→ **Problem details**: The answer must be every line below that contains the string "contraseña".

→ **Given data**:
*** Block opens ***

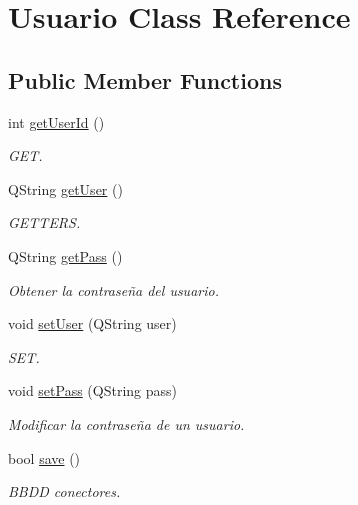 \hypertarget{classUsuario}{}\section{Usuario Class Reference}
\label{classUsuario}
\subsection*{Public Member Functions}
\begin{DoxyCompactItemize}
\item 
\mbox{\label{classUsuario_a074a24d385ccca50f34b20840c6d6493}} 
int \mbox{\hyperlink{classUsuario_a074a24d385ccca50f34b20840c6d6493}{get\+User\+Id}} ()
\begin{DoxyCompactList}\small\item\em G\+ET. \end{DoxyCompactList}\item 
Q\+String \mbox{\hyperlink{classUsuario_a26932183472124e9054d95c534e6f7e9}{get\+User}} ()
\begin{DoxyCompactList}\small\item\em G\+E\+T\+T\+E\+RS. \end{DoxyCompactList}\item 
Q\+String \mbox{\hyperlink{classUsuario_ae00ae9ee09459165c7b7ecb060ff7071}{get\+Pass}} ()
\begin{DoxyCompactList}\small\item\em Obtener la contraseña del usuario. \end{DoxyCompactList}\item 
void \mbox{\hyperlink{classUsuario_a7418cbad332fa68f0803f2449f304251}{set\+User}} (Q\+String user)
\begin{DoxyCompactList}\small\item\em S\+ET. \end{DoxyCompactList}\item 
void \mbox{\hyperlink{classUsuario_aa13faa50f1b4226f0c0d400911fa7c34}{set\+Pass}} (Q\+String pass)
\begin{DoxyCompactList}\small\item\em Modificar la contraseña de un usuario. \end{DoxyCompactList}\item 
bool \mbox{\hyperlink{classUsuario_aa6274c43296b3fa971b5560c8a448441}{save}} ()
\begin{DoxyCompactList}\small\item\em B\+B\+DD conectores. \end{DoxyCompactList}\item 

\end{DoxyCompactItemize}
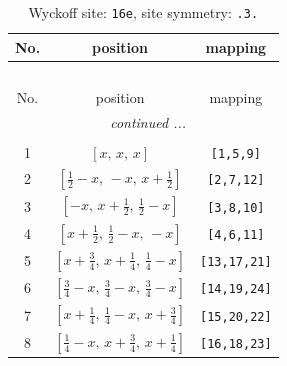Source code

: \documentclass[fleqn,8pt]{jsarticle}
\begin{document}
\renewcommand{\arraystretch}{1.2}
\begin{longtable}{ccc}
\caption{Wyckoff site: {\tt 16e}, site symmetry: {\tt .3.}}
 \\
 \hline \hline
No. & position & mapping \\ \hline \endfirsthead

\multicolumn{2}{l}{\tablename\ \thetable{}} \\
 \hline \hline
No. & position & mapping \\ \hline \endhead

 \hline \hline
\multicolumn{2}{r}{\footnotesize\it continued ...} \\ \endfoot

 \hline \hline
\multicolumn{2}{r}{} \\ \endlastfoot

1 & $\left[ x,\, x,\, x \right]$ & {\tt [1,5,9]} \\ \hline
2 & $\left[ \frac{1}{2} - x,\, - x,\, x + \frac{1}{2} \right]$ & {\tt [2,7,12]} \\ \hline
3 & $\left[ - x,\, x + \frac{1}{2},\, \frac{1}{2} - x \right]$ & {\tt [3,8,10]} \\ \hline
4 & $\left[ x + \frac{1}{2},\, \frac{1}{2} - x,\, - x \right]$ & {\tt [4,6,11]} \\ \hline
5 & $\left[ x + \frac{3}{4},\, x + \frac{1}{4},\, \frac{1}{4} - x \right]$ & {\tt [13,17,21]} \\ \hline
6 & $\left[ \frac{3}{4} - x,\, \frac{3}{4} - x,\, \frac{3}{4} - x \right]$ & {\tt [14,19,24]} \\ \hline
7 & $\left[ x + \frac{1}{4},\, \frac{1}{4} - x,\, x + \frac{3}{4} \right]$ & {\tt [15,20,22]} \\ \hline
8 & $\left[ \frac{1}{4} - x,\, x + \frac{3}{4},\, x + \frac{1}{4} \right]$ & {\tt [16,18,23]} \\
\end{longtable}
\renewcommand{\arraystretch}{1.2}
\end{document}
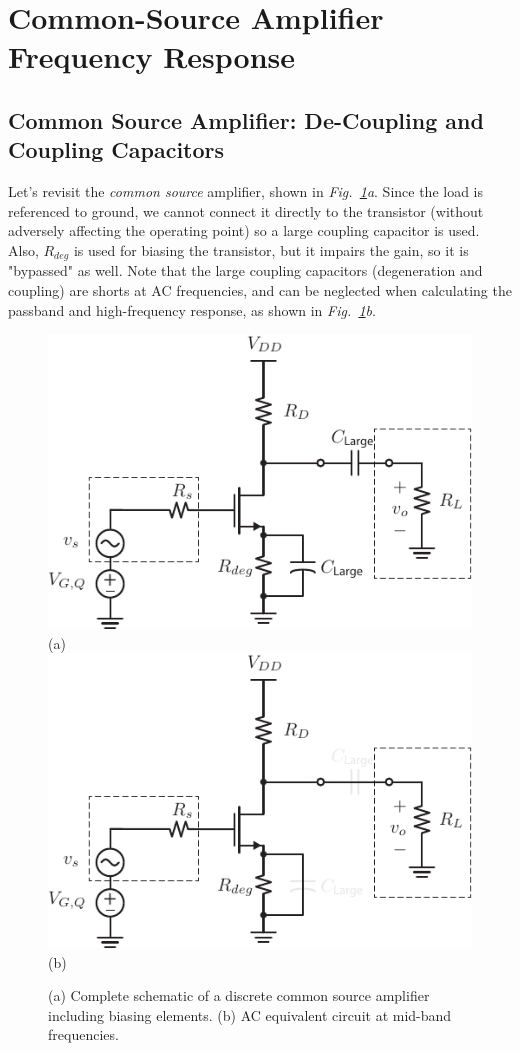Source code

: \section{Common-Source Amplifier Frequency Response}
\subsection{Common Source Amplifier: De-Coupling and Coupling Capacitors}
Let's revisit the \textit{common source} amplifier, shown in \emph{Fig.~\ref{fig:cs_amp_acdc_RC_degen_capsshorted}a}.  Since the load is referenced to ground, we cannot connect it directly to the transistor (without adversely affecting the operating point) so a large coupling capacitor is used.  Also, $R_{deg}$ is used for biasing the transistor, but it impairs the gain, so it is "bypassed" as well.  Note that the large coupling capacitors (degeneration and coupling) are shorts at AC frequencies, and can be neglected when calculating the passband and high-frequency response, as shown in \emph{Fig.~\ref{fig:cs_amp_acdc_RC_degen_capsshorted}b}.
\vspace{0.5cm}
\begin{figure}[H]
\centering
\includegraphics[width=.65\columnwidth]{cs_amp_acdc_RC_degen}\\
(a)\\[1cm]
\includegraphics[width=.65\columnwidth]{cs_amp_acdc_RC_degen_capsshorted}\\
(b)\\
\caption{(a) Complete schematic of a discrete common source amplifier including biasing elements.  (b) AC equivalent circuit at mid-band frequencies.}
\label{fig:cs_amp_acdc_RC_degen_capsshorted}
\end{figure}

*** Block closes ***

→ **Written response**:
\begin{DoxyCompactList}\small\item\em Obtener la contraseña del usuario. \end{DoxyCompactList}\item 
\begin{DoxyCompactList}\small\item\em Modificar la contraseña de un usuario. \end{DoxyCompactList}\item 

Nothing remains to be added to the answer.